*** Dataset records ***
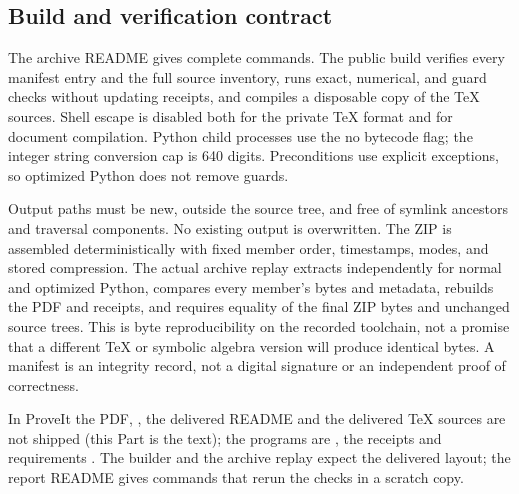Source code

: \subsection{Build and verification contract}
The archive README gives complete commands. The public build verifies every manifest entry and the full source inventory, runs exact, numerical, and guard checks without updating receipts, and compiles a disposable copy of the TeX sources. Shell escape is disabled both for the private TeX format and for document compilation. Python child processes use the no bytecode flag; the integer string conversion cap is 640 digits. Preconditions use explicit exceptions, so optimized Python does not remove guards.

Output paths must be new, outside the source tree, and free of symlink ancestors and traversal components. No existing output is overwritten. The ZIP is assembled deterministically with fixed member order, timestamps, modes, and stored compression. The actual archive replay extracts independently for normal and optimized Python, compares every member's bytes and metadata, rebuilds the PDF and receipts, and requires equality of the final ZIP bytes and unchanged source trees. This is byte reproducibility on the recorded toolchain, not a promise that a different TeX or symbolic algebra version will produce identical bytes. A manifest is an integrity record, not a digital signature or an independent proof of correctness.
\begin{writenote}
In ProveIt the PDF, , the delivered README and the
delivered TeX sources are not shipped (this Part is the text); the programs are
, the receipts and requirements
. The builder and the archive replay expect the
delivered layout; the report README gives commands that rerun the checks in a
scratch copy.
\end{writenote}

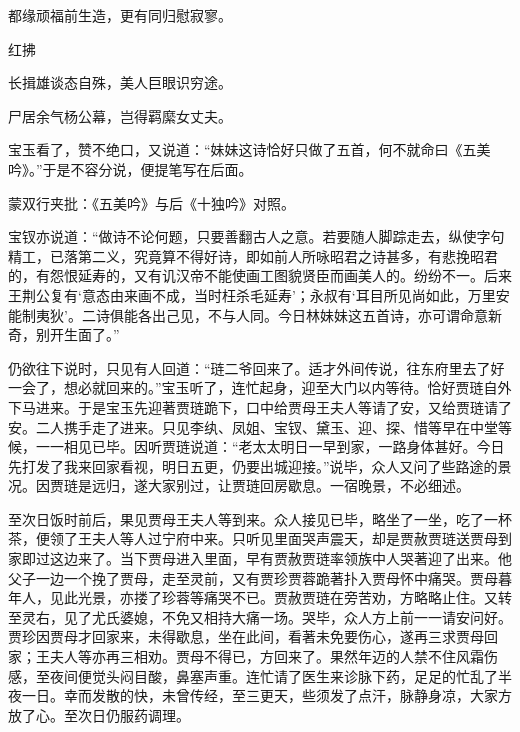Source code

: \begin{poem}
    \begin{pl}

        都缘顽福前生造，更有同归慰寂寥。
    \end{pl}


    \emptypl


    \begin{pl}


        红拂
    \end{pl}


    \begin{pl}

        长揖雄谈态自殊，美人巨眼识穷途。
    \end{pl}


    \begin{pl}

        尸居余气杨公幕，岂得羁縻女丈夫。
    \end{pl}


\end{poem}


\begin{parag}
    宝玉看了，赞不绝口，又说道：“妹妹这诗恰好只做了五首，何不就命曰《五美吟》。”于是不容分说，便提笔写在后面。\begin{note}蒙双行夹批：《五美吟》与后《十独吟》对照。\end{note}宝钗亦说道：“做诗不论何题，只要善翻古人之意。若要随人脚踪走去，纵使字句精工，已落第二义，究竟算不得好诗，即如前人所咏昭君之诗甚多，有悲挽昭君的，有怨恨延寿的，又有讥汉帝不能使画工图貌贤臣而画美人的。纷纷不一。后来王荆公复有‘意态由来画不成，当时枉杀毛延寿’；永叔有‘耳目所见尚如此，万里安能制夷狄’。二诗俱能各出己见，不与人同。今日林妹妹这五首诗，亦可谓命意新奇，别开生面了。”
\end{parag}


\begin{parag}
    仍欲往下说时，只见有人回道：“琏二爷回来了。适才外间传说，往东府里去了好一会了，想必就回来的。”宝玉听了，连忙起身，迎至大门以内等待。恰好贾琏自外下马进来。于是宝玉先迎著贾琏跪下，口中给贾母王夫人等请了安，又给贾琏请了安。二人携手走了进来。只见李纨、凤姐、宝钗、黛玉、迎、探、惜等早在中堂等候，一一相见已毕。因听贾琏说道：“老太太明日一早到家，一路身体甚好。今日先打发了我来回家看视，明日五更，仍要出城迎接。”说毕，众人又问了些路途的景况。因贾琏是远归，遂大家别过，让贾琏回房歇息。一宿晚景，不必细述。
\end{parag}


\begin{parag}
    至次日饭时前后，果见贾母王夫人等到来。众人接见已毕，略坐了一坐，吃了一杯茶，便领了王夫人等人过宁府中来。只听见里面哭声震天，却是贾赦贾琏送贾母到家即过这边来了。当下贾母进入里面，早有贾赦贾琏率领族中人哭著迎了出来。他父子一边一个挽了贾母，走至灵前，又有贾珍贾蓉跪著扑入贾母怀中痛哭。贾母暮年人，见此光景，亦搂了珍蓉等痛哭不已。贾赦贾琏在旁苦劝，方略略止住。又转至灵右，见了尤氏婆媳，不免又相持大痛一场。哭毕，众人方上前一一请安问好。贾珍因贾母才回家来，未得歇息，坐在此间，看著未免要伤心，遂再三求贾母回家；王夫人等亦再三相劝。贾母不得已，方回来了。果然年迈的人禁不住风霜伤感，至夜间便觉头闷目酸，鼻塞声重。连忙请了医生来诊脉下药，足足的忙乱了半夜一日。幸而发散的快，未曾传经，至三更天，些须发了点汗，脉静身凉，大家方放了心。至次日仍服药调理。
\end{parag}


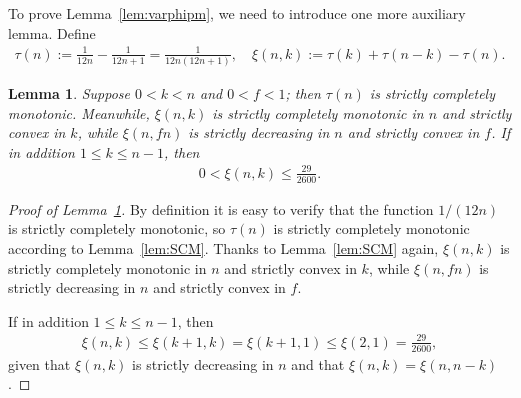 \documentclass[aop]{imsart}
\theoremstyle{plain}
\newtheorem{lemma}[theorem]{Lemma}
\theoremstyle{remark}
\newcommand{\1}{\operatorname{\uppercase\expandafter{\romannumeral1}}}
\newcommand{\2}{\operatorname{\uppercase\expandafter{\romannumeral2}}}
\newcommand{\3}{\operatorname{\uppercase\expandafter{\romannumeral3}}}
\newcommand{\4}{\operatorname{\uppercase\expandafter{\romannumeral4}}}
\newcommand{\5}{\operatorname{\uppercase\expandafter{\romannumeral5}}}
\newcommand{\6}{\operatorname{\uppercase\expandafter{\romannumeral6}}}
\newcommand{\7}{\operatorname{\uppercase\expandafter{\romannumeral7}}}
\newcommand{\8}{\operatorname{\uppercase\expandafter{\romannumeral8}}}
\newcommand{\9}{\operatorname{\uppercase\expandafter{\romannumeral9}}}
\newcommand{\lref}[1]{Lemma~\ref{#1}}
\begin{document}
To prove \lref{lem:varphipm}, we need to introduce one more auxiliary lemma. Define
\begin{align}
\tau(n):=\frac{1}{12n}-\frac{1}{12n+1}=\frac{1}{12n(12n+1)},\quad  \xi(n,k):=\tau(k)+\tau(n-k)-\tau(n). \label{eq:uv}
\end{align}
\begin{lemma}\label{lem:xi}
	Suppose $0<k<n$ and $0<f<1$; then $\tau(n)$ is
strictly completely monotonic. Meanwhile, 	$\xi(n,k)$ is strictly completely monotonic in $n$ and strictly convex in $k$, while $\xi(n,fn)$ is strictly decreasing in $n$ and  strictly convex in $f$.  If in addition $1\leq k\leq n-1$, then 
\begin{align}
	0< \xi(n,k)\leq \frac{29}{2600}. \label{eq:xiUB}
	\end{align}
\end{lemma}



\begin{proof}[Proof of \lref{lem:xi}]
By definition it is easy to verify that the function $1/(12n)$ is strictly completely monotonic, so $\tau(n)$ is strictly completely monotonic  according to \lref{lem:SCM}. 
Thanks to \lref{lem:SCM} again, 	$\xi(n,k)$ is strictly completely monotonic in $n$ and strictly convex in $k$, while $\xi(n,fn)$ is strictly decreasing in $n$ and  strictly convex in $f$. 

If in addition $1\leq k\leq n-1$, then 
	\begin{align}
	\xi(n,k)\leq \xi(k+1,k)=\xi(k+1,1)\leq \xi(2,1)=\frac{29}{2600}, 
	\end{align}
given that	$\xi(n,k)$	is strictly decreasing in $n$ and that 	$\xi(n,k)=\xi(n,n-k)$.  
\end{proof}
\end{document}
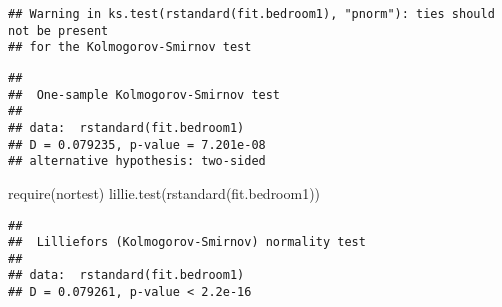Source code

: \documentclass[
]{article}
\newenvironment{Shaded}{\begin{snugshade}}{\end{snugshade}}
\newcommand{\FunctionTok}[1]{\textcolor[rgb]{0.00,0.00,0.00}{#1}}
\newcommand{\NormalTok}[1]{#1}
\begin{document}
\begin{verbatim}
## Warning in ks.test(rstandard(fit.bedroom1), "pnorm"): ties should not be present
## for the Kolmogorov-Smirnov test
\end{verbatim}

\begin{verbatim}
## 
##  One-sample Kolmogorov-Smirnov test
## 
## data:  rstandard(fit.bedroom1)
## D = 0.079235, p-value = 7.201e-08
## alternative hypothesis: two-sided
\end{verbatim}

\begin{Shaded}
\begin{Highlighting}[]
\FunctionTok{require}\NormalTok{(nortest)}
\FunctionTok{lillie.test}\NormalTok{(}\FunctionTok{rstandard}\NormalTok{(fit.bedroom1))}
\end{Highlighting}
\end{Shaded}

\begin{verbatim}
## 
##  Lilliefors (Kolmogorov-Smirnov) normality test
## 
## data:  rstandard(fit.bedroom1)
## D = 0.079261, p-value < 2.2e-16
\end{verbatim}
\end{document}
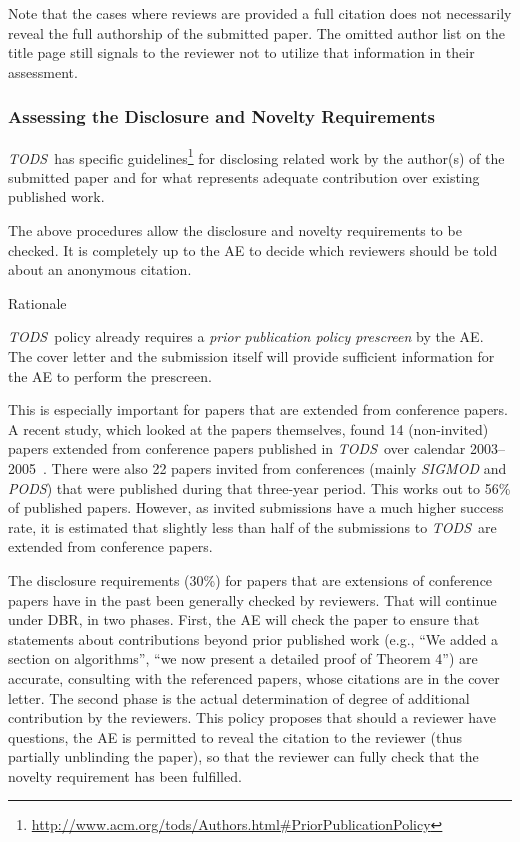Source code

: \documentclass[acmtods,acmnow]{acmtrans2m}
\newcommand{\tods}{{\em TODS\/}}
\begin{document}
Note that the cases where reviews are provided a full citation does not
necessarily reveal the full authorship of the submitted paper. The omitted
author list on the title page still signals to the reviewer not to utilize
that information in their assessment.

\subsubsection{Assessing the Disclosure and Novelty Requirements}\label{sec:assessing}

\tods\ has specific
guidelines\footnote{\url{http://www.acm.org/tods/Authors.html#PriorPublicationPolicy}}
for disclosing related work by the author(s)
of the submitted paper and for what represents adequate contribution over
existing published work.

The above procedures allow the disclosure and novelty requirements to be
checked. It is completely up to the AE to decide which reviewers should be
told about an anonymous citation.

\pagebreak

\noindent
{\sffamily Rationale}

\tods\ policy already requires a {\em prior publication policy prescreen}
by the AE.
The cover letter and the submission itself will provide
sufficient information for the AE to perform the prescreen.

This is especially important for papers that are extended from conference
papers. A recent study, which looked at the papers themselves, found 14
(non-invited) papers extended from conference papers published in \tods\
over calendar 2003--2005~\cite{Montesi06}. There were also 22 papers invited
from conferences (mainly {\em SIGMOD} and {\em PODS}) that were published
during that three-year period. This works out to 56\% of published
papers. However, as invited submissions have a much higher success rate, it
is estimated that slightly less than half of the submissions to \tods\ are
extended from conference papers.

The disclosure requirements (30\%) for papers that are extensions of
conference papers have in the past been generally checked by reviewers. That
will continue under DBR, in two phases. First, the AE will check the paper
to ensure that statements about contributions beyond prior published work
(e.g., ``We added a section on algorithms'', ``we now present a detailed
proof of Theorem 4'') are accurate, consulting with the referenced papers,
whose citations are in the cover letter. The second phase is the actual
determination of degree of additional contribution by the reviewers. This
policy proposes that should a reviewer have questions, the AE is permitted
to reveal the citation to the 
reviewer (thus partially unblinding the paper), so that the reviewer can
fully check that the novelty requirement has been fulfilled.
\end{document}

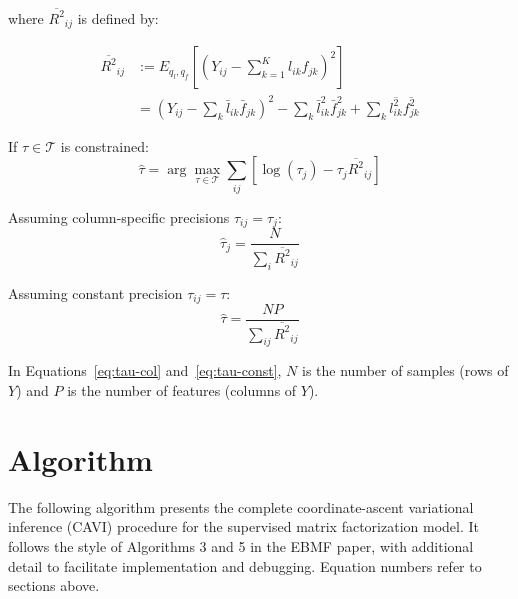 \documentclass{article}[12pt]
\newcommand{\lbar}[2]{\bar{l}_{#1#2}}
\newcommand{\fbar}[2]{\bar{f}_{#1#2}}
\newcommand{\lsec}[2]{\overline{l^{2}_{#1#2}}}
\newcommand{\fsec}[2]{\overline{f^{2}_{#1#2}}}
\begin{document}
where $\overline{R^2}_{ij}$ is defined by:

\begin{align}
    \overline{R^2}_{ij}
    &:= E_{q_l, q_f}\!\left[\left(Y_{ij} - \sum_{k=1}^{K}l_{ik}f_{jk}\right)^2\right]\\
    &= \left(Y_{ij} - \sum_k\lbar{i}{k}\fbar{j}{k}\right)^2
       - \sum_k\lbar{i}{k}^2\fbar{j}{k}^2
       + \sum_k\lsec{i}{k}\fsec{j}{k}
\end{align}

If $\tau \in \mathcal{T}$ is constrained:
\begin{equation}
    \hat{\tau} = \arg\max_{\tau\in\mathcal{T}}\sum_{ij}
    \left[\log(\tau_j) - \tau_j\overline{R^2}_{ij}\right]
\end{equation}

Assuming column-specific precisions $\tau_{ij} = \tau_j$:
\begin{equation}\label{eq:tau-col}
    \hat{\tau}_j = \frac{N}{\displaystyle\sum_i\overline{R^2}_{ij}}
\end{equation}

Assuming constant precision $\tau_{ij} = \tau$:
\begin{equation}\label{eq:tau-const}
    \hat{\tau} = \frac{NP}{\displaystyle\sum_{ij}\overline{R^2}_{ij}}
\end{equation}

In Equations~\ref{eq:tau-col} and~\ref{eq:tau-const}, $N$ is the number of
samples (rows of $Y$) and $P$ is the number of features (columns of $Y$).

\section{Algorithm}

The following algorithm presents the complete coordinate-ascent variational
inference (CAVI) procedure for the supervised matrix factorization model.
It follows the style of Algorithms 3 and 5 in the EBMF paper, with additional
detail to facilitate implementation and debugging. Equation numbers refer to
sections above.

\medskip
\end{document}
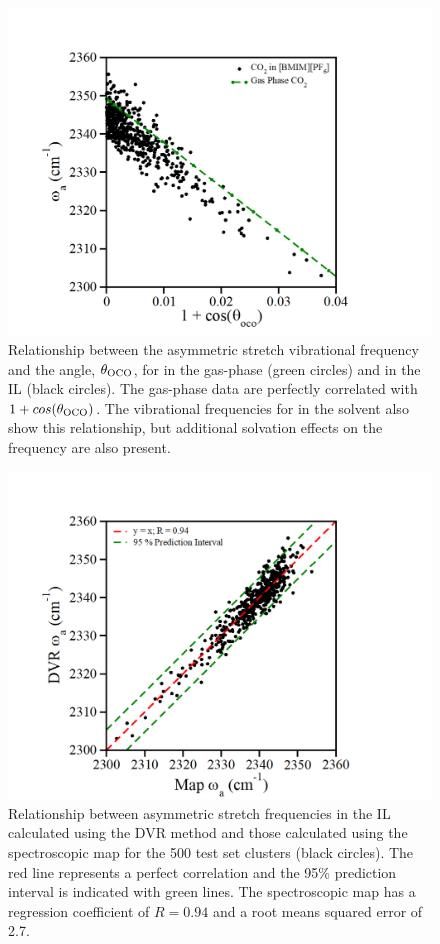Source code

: \documentclass[]{article}
\begin{document}
\begin{figure}[h]
  \centering
  \includegraphics{figure1.png}
  \caption{Relationship between the  asymmetric stretch vibrational frequency and the  angle, \(\theta_{\ce{OCO}}\), for  in the gas-phase (green circles) and in the \ce{[C4C1im][PF6]} IL (black circles). The gas-phase data are perfectly correlated with \(1 + cos(\theta_{\ce{OCO}})\). The vibrational frequencies for  in the \ce{[C4C1im][PF6]} solvent also show this relationship, but additional solvation effects on the frequency are also present.}
  \label{paper_03:fig1}
\end{figure}

\begin{figure}[h]
  \centering
  \includegraphics{figure2.png}
  \caption{Relationship between  asymmetric stretch frequencies in the \ce{[C4C1im][PF6]} IL calculated using the DVR method and those calculated using the spectroscopic map for the 500 test set clusters (black circles). The red line represents a perfect correlation and the 95\% prediction interval is indicated with green lines. The spectroscopic map has a regression coefficient of \(R = 0.94\) and a root means squared error of \SI{2.7}{\wavenumber}.}
  \label{paper_03:fig2}
\end{figure}
\end{document}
*** End of Dataset records ***
Exercise brief ▸ Precisely the lines between those holding "This is especially" and "(non-invited) papers extended", inclusive, are to be reproduced from the listing above, with nothing added.

Answer area ▸
This is especially important for papers that are extended from conference
papers. A recent study, which looked at the papers themselves, found 14
(non-invited) papers extended from conference papers published in \tods\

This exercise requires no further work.